From Tier 1 to Tier None: Canada’s F-35 Fiasco Was a Political Hit Job Disguised as Procurement "Prudence"
"The fighter of today, tomorrow, and 2075 — just not for Canada if our politicians keep screwing it up."
Once upon a time — back when adults were allowed to make decisions — Canada had a front-row seat at the aerospace table. We were lined up under Harper as a Tier 1 partner in the F-35 Joint Strike Fighter program. That meant jobs, tech transfer, industrial offsets, and priority access — you know, the kind of things that matter if you still believe sovereignty should come with radar and weapons bays.

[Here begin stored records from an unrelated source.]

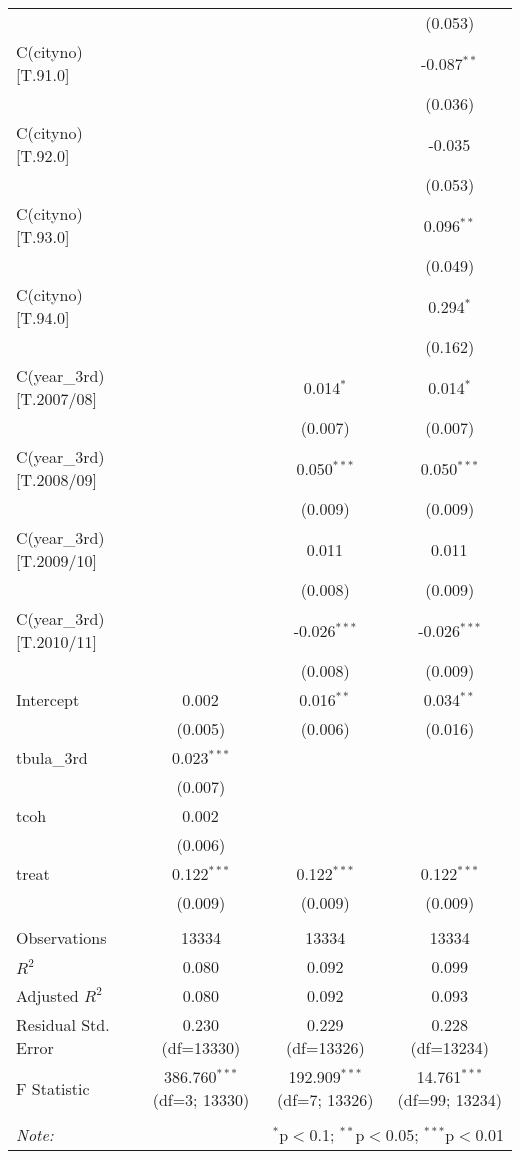 \begin{table}[!htbp]
\begin{tabular}{@{\extracolsep{5pt}}lccc}
& & & (0.053) \\
 C(cityno)[T.91.0] & & & -0.087$^{**}$ \\
& & & (0.036) \\
 C(cityno)[T.92.0] & & & -0.035$^{}$ \\
& & & (0.053) \\
 C(cityno)[T.93.0] & & & 0.096$^{**}$ \\
& & & (0.049) \\
 C(cityno)[T.94.0] & & & 0.294$^{*}$ \\
& & & (0.162) \\
 C(year_3rd)[T.2007/08] & & 0.014$^{*}$ & 0.014$^{*}$ \\
& & (0.007) & (0.007) \\
 C(year_3rd)[T.2008/09] & & 0.050$^{***}$ & 0.050$^{***}$ \\
& & (0.009) & (0.009) \\
 C(year_3rd)[T.2009/10] & & 0.011$^{}$ & 0.011$^{}$ \\
& & (0.008) & (0.009) \\
 C(year_3rd)[T.2010/11] & & -0.026$^{***}$ & -0.026$^{***}$ \\
& & (0.008) & (0.009) \\
 Intercept & 0.002$^{}$ & 0.016$^{**}$ & 0.034$^{**}$ \\
& (0.005) & (0.006) & (0.016) \\
 tbula_3rd & 0.023$^{***}$ & & \\
& (0.007) & & \\
 tcoh & 0.002$^{}$ & & \\
& (0.006) & & \\
 treat & 0.122$^{***}$ & 0.122$^{***}$ & 0.122$^{***}$ \\
& (0.009) & (0.009) & (0.009) \\
\hline \\[-1.8ex]
 Observations & 13334 & 13334 & 13334 \\
 $R^2$ & 0.080 & 0.092 & 0.099 \\
 Adjusted $R^2$ & 0.080 & 0.092 & 0.093 \\
 Residual Std. Error & 0.230 (df=13330) & 0.229 (df=13326) & 0.228 (df=13234) \\
 F Statistic & 386.760$^{***}$ (df=3; 13330) & 192.909$^{***}$ (df=7; 13326) & 14.761$^{***}$ (df=99; 13234) \\
\hline
\hline \\[-1.8ex]
\textit{Note:} & \multicolumn{3}{r}{$^{*}$p$<$0.1; $^{**}$p$<$0.05; $^{***}$p$<$0.01} \\
\end{tabular}
\end{table}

Then in marched Justin Trudeau, armed with a drama degree and a saviour complex, who torched the whole deal to score political points. The rationale? Canada needed a “more open competition” — which, in practice, meant we went from Tier 1 partner to Tier 3 appendix, watching contracts fly to other nations while we sat at the kids’ table nibbling on legacy parts and waiting our turn.
It wasn’t just economically idiotic. It was strategically suicidal.
Lessons in Losing
Look no further than the Cyclone debacle. Canada replaced the reliable (if ancient) Sea King helicopters with a Sikorsky design that wasn’t even mil-spec when ordered, costing taxpayers $4.8 billion and eventually six lives. It’s a masterclass in what happens when you let politics override engineering. And yet, here we are — considering doing it again with the F-35, as if trial by fireball is the only way Ottawa learns anything.
What We Lost
Let’s break this down like a checklist from DND Procurement for Dummies:
✅ Tier 1 status = Gone
✅ Billions in guaranteed industrial work = Gone
✅ Tech development and future-proofing = Gone
✅ Military credibility = Hanging by a snowshoe
✅ Global supply chain share = Being scarfed up by allies while we think about maybe sending a sternly worded letter
What We Got
❌ A decade of procurement paralysis
❌ A slapdash plan to “reconsider” the jets we already committed to
❌ A shrinking RCAF with aging CF-18s now held together by duct tape, nostalgia, and the ghost of Billy Bishop
But Don’t Worry — There’s More!
Now, under Prime Minister Carney, the review is back. Because why wouldn’t a guy whose biggest battles have been with inflation and bond markets be the final word on fifth-gen fighter jets?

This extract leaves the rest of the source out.